[Collected data]
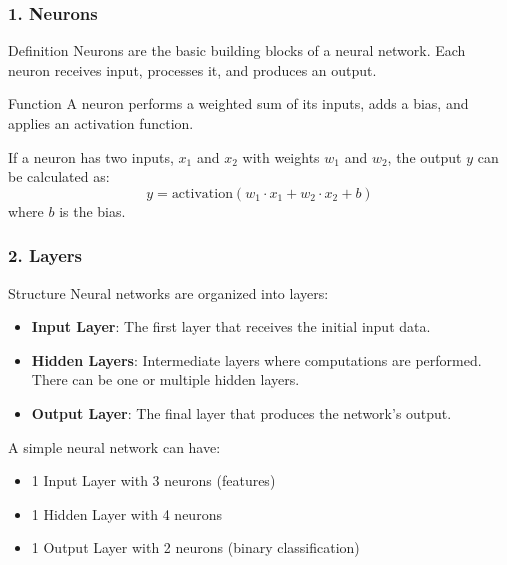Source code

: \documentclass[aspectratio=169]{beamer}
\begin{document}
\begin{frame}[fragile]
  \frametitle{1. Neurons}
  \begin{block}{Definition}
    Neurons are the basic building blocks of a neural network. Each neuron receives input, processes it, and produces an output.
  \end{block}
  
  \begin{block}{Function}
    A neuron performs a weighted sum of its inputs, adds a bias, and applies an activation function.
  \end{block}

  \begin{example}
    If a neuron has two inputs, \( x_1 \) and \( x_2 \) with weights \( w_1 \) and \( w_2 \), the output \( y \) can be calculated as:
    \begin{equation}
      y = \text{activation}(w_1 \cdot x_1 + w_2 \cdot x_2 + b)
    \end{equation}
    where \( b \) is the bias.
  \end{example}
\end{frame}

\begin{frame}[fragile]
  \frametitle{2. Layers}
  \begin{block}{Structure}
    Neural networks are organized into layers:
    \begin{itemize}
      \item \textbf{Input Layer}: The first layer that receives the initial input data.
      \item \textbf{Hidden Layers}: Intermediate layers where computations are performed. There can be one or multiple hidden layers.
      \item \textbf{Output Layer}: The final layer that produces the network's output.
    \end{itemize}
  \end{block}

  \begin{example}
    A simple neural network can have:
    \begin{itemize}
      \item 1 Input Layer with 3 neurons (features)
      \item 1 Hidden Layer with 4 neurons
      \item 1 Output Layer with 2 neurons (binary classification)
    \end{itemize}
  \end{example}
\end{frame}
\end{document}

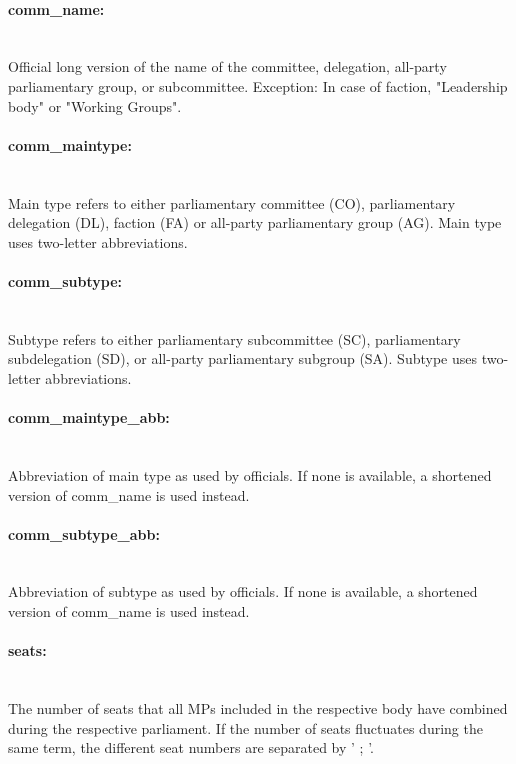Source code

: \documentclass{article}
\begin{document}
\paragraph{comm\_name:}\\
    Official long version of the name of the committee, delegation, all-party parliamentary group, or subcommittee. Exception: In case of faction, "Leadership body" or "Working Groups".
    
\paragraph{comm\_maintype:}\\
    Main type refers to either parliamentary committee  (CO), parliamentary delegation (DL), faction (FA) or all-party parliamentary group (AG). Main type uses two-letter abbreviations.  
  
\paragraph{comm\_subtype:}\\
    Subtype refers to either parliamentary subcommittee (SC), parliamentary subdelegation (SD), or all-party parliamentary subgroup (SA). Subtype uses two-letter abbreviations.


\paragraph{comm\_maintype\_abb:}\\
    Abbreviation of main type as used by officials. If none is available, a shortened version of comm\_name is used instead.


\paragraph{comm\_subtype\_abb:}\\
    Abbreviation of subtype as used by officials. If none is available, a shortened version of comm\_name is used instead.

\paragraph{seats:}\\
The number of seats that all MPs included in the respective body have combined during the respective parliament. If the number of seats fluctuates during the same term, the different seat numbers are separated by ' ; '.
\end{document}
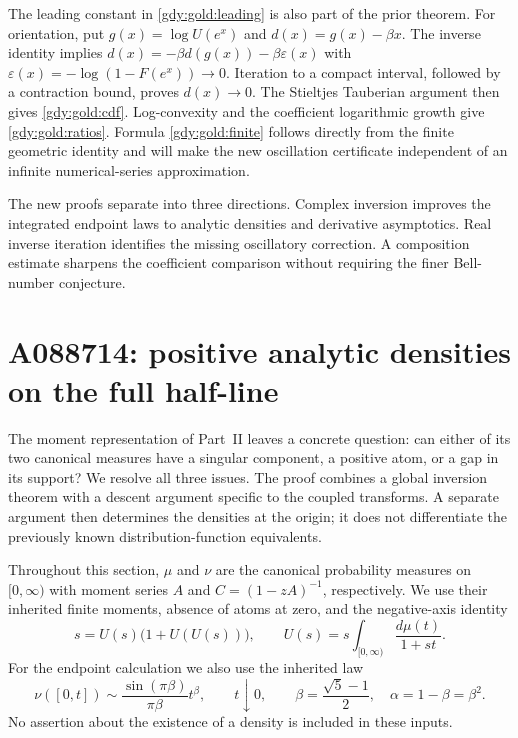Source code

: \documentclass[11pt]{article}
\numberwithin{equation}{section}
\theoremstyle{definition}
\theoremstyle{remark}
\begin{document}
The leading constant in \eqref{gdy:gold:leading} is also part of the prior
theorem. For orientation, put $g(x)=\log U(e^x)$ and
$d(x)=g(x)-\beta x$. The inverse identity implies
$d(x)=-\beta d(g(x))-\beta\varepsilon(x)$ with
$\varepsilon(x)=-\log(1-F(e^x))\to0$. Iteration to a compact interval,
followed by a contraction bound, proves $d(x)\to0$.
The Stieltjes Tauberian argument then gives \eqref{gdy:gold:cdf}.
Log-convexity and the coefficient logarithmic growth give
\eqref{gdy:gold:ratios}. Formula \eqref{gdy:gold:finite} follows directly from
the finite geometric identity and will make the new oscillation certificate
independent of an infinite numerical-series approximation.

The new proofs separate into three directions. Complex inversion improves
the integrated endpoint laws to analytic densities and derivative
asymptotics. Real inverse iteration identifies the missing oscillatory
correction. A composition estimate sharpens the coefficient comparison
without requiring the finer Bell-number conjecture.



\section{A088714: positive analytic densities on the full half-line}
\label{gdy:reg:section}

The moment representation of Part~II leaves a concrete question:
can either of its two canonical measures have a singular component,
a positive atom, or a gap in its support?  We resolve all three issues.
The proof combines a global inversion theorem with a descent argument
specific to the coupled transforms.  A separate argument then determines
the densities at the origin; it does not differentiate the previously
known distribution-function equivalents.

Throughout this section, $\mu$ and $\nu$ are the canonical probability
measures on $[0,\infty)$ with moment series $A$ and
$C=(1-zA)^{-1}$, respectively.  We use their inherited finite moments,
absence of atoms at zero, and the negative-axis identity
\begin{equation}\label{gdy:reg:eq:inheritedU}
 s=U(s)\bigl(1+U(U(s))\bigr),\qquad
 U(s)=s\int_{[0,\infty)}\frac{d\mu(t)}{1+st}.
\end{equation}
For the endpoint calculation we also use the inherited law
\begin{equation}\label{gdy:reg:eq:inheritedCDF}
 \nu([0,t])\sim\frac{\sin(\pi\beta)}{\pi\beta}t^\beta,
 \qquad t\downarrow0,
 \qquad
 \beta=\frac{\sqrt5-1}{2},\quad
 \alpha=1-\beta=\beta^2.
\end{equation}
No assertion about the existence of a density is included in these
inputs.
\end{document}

WHAT IS EXPECTED => Check each line of the data for the string "that" and state how many lines contain it, without any other output.

REPLY TO THE EXERCISE => 3